Vaughn was friends with late country singer Loretta Lynn, whom she met through the Wilburn brothers in the 1960s. They bonded over similar writing styles and collaborated throughout their careers. Vaughn helped write Lynn's Grammy-nominated 2004 song "Miss Being Mrs. Lynn".

Career 
Vaughn attended Perkinston Junior College and transferred to Mississippi Southern College, but she ultimately left this school without a degree in her senior year. Twenty-five years later, she completed her degree at Middle Tennessee State University with a degree in theater. 

Vaughn has expressed that the talents of poetry are inherited and their pursuit inevitable. She herself gave up her career of seventeen years in advertising to pursue writing full time, to her family and friends’ dismay. She began this transition by working in a newspaper to build her skills then fully committing to poetry. She is the only recipient of the Mark Twain fellowship from Elmira College. Her time in a place Mark Twain once lived in inspired her work, Foretasting Heaven: Conversations with Twain at Quarry Farm.

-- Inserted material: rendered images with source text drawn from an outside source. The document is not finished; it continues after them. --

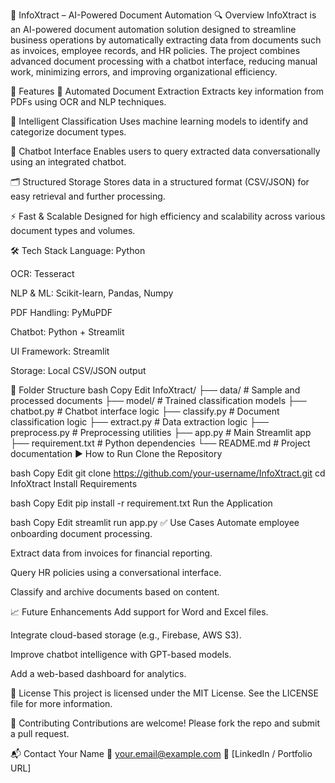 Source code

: 📄 InfoXtract – AI-Powered Document Automation
🔍 Overview
InfoXtract is an AI-powered document automation solution designed to streamline business operations by automatically extracting data from documents such as invoices, employee records, and HR policies. The project combines advanced document processing with a chatbot interface, reducing manual work, minimizing errors, and improving organizational efficiency.

🚀 Features
📄 Automated Document Extraction
Extracts key information from PDFs using OCR and NLP techniques.

🧠 Intelligent Classification
Uses machine learning models to identify and categorize document types.

💬 Chatbot Interface
Enables users to query extracted data conversationally using an integrated chatbot.

🗂️ Structured Storage
Stores data in a structured format (CSV/JSON) for easy retrieval and further processing.

⚡ Fast & Scalable
Designed for high efficiency and scalability across various document types and volumes.

🛠️ Tech Stack
Language: Python

OCR: Tesseract

NLP & ML: Scikit-learn, Pandas, Numpy

PDF Handling: PyMuPDF

Chatbot: Python + Streamlit

UI Framework: Streamlit

Storage: Local CSV/JSON output

📂 Folder Structure
bash
Copy
Edit
InfoXtract/
├── data/                  # Sample and processed documents
├── model/                 # Trained classification models
├── chatbot.py             # Chatbot interface logic
├── classify.py            # Document classification logic
├── extract.py             # Data extraction logic
├── preprocess.py          # Preprocessing utilities
├── app.py                 # Main Streamlit app
├── requirement.txt        # Python dependencies
└── README.md              # Project documentation
▶️ How to Run
Clone the Repository

bash
Copy
Edit
git clone https://github.com/your-username/InfoXtract.git
cd InfoXtract
Install Requirements

bash
Copy
Edit
pip install -r requirement.txt
Run the Application

bash
Copy
Edit
streamlit run app.py
✅ Use Cases
Automate employee onboarding document processing.

Extract data from invoices for financial reporting.

Query HR policies using a conversational interface.

Classify and archive documents based on content.

📈 Future Enhancements
Add support for Word and Excel files.

Integrate cloud-based storage (e.g., Firebase, AWS S3).

Improve chatbot intelligence with GPT-based models.

Add a web-based dashboard for analytics.

📜 License
This project is licensed under the MIT License. See the LICENSE file for more information.

🤝 Contributing
Contributions are welcome! Please fork the repo and submit a pull request.

📬 Contact
Your Name
📧 your.email@example.com
🔗 [LinkedIn / Portfolio URL]
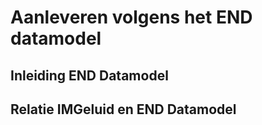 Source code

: # Aanleveren volgens het END datamodel

## Inleiding END Datamodel

## Relatie IMGeluid en END Datamodel
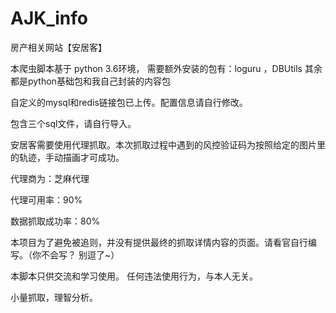 # AJK_info
房产相关网站【安居客】

本爬虫脚本基于  python 3.6环境， 需要额外安装的包有：loguru ，DBUtils 其余都是python基础包和我自己封装的内容包

自定义的mysql和redis链接包已上传。配置信息请自行修改。

包含三个sql文件，请自行导入。

安居客需要使用代理抓取。本次抓取过程中遇到的风控验证码为按照给定的图片里的轨迹，手动描画才可成功。

代理商为：芝麻代理

代理可用率：90%

数据抓取成功率：80%

本项目为了避免被追则，并没有提供最终的抓取详情内容的页面。请看官自行编写。（你不会写？  别逗了~）

本脚本只供交流和学习使用。
任何违法使用行为，与本人无关。

小量抓取，理智分析。
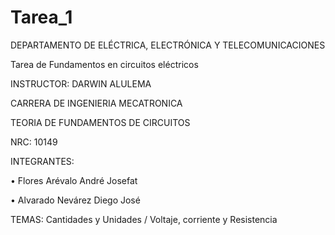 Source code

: # Tarea_1

DEPARTAMENTO DE ELÉCTRICA, ELECTRÓNICA Y TELECOMUNICACIONES

Tarea de Fundamentos en circuitos eléctricos

INSTRUCTOR: DARWIN ALULEMA

CARRERA DE INGENIERIA MECATRONICA

TEORIA DE FUNDAMENTOS DE CIRCUITOS

NRC: 10149


INTEGRANTES:

• Flores Arévalo André Josefat

• Alvarado Nevárez Diego José 


TEMAS: Cantidades y Unidades / Voltaje, corriente y Resistencia
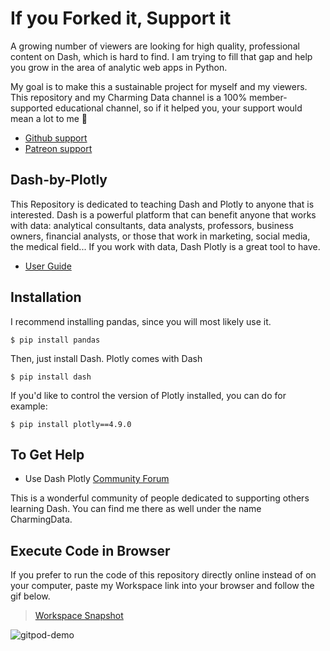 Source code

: # If you Forked it, Support it
A growing number of viewers are looking for high quality, professional content on Dash, which is hard to find. I am trying to fill that gap and help you grow in the area of analytic web apps in Python. 

My goal is to make this a sustainable project for myself and my viewers. This repository and my Charming Data channel is a 100% member-supported educational channel, so if it helped you, your support would mean a lot to me 🙏 
 - [Github support](https://github.com/sponsors/Coding-with-Adam)
 - [Patreon support](https://www.patreon.com/charmingdata)

## Dash-by-Plotly
This Repository is dedicated to teaching Dash and Plotly to anyone that is interested. 
Dash is a powerful platform that can benefit anyone that works with data: analytical consultants, data analysts, professors, 
business owners, financial analysts, or those that work in marketing, social media, the medical field... If you work with data, Dash Plotly is a great tool to have.

 - [User Guide](https://dash-docs.herokuapp.com/introduction)

## Installation
I recommend installing pandas, since you will most likely use it.

    $ pip install pandas
    
Then, just install Dash. Plotly comes with Dash

    $ pip install dash
    
If you'd like to control the version of Plotly installed, you can do for example:

    $ pip install plotly==4.9.0
    
## To Get Help
 - Use Dash Plotly [Community Forum](https://community.plotly.com/)

This is a wonderful community of people dedicated to supporting others learning Dash. You can find me there as well under the name CharmingData.

## Execute Code in Browser
If you prefer to run the code of this repository directly online instead of on your computer, paste my Workspace link into your browser and follow the gif below. 

> [Workspace Snapshot](https://gitpod.io#snapshot/13e1f906-50b4-4a97-97c0-eef15b67a40f) 

![gitpod-demo](https://user-images.githubusercontent.com/32049495/167286451-f53e5e40-b5eb-4fc6-ad53-f7ca0e660942.gif)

Vaughn describes her writing as communicating the experience of living in small towns. From a young age, she was inspired by and heavily influenced by country music and wrote poems and songs. She has also written plays performed at the numerous Tennessee theaters; her most famous play, I Wonder if Eleanor Roosevelt Ever Made a Quilt, was performed at the National Quilter's Convention.  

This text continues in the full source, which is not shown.